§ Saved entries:
--------------------------------------------------
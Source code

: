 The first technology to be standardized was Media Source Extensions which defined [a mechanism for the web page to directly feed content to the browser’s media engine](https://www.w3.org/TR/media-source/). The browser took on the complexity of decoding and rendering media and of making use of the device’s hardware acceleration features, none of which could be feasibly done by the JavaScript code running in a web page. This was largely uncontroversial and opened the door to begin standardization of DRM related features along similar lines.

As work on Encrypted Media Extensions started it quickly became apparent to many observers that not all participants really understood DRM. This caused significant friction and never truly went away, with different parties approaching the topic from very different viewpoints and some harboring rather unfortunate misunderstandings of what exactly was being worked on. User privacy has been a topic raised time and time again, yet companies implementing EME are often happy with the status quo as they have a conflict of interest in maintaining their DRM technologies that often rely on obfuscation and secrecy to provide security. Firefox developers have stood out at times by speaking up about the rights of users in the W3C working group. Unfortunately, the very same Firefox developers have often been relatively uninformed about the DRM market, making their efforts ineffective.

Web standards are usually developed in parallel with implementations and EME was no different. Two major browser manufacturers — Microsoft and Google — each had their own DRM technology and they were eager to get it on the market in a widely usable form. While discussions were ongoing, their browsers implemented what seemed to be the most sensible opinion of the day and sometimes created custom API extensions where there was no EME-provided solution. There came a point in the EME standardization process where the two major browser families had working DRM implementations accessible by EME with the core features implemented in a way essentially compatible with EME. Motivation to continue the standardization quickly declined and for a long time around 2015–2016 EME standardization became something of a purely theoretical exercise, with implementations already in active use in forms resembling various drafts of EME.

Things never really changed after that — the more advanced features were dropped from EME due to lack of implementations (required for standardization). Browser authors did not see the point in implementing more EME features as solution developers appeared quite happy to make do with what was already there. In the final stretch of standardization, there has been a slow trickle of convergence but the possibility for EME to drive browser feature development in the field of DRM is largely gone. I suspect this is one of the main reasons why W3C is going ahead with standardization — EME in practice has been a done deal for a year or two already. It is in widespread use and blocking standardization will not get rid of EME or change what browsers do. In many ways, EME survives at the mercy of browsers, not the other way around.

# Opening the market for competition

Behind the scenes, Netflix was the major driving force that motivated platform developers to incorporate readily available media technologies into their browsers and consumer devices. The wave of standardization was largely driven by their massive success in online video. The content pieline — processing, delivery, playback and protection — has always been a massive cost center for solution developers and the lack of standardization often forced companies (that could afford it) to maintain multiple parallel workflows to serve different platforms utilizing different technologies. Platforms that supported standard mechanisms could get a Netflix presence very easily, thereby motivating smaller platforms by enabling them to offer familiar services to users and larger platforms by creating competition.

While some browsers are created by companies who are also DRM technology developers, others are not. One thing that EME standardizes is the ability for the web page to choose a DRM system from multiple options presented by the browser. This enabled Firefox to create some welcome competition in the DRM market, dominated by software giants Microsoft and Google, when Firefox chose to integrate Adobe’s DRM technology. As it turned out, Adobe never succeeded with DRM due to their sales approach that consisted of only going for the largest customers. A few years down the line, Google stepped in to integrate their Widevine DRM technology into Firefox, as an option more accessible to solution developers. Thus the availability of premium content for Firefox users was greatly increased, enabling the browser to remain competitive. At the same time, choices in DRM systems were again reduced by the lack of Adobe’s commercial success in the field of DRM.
--------------------------------------------------
What is needed is a copy of every line above in which "code" appears.

§ Task result:
Source code
: The first technology to be standardized was Media Source Extensions which defined [a mechanism for the web page to directly feed content to the browser’s media engine](https://www.w3.org/TR/media-source/). The browser took on the complexity of decoding and rendering media and of making use of the device’s hardware acceleration features, none of which could be feasibly done by the JavaScript code running in a web page. This was largely uncontroversial and opened the door to begin standardization of DRM related features along similar lines.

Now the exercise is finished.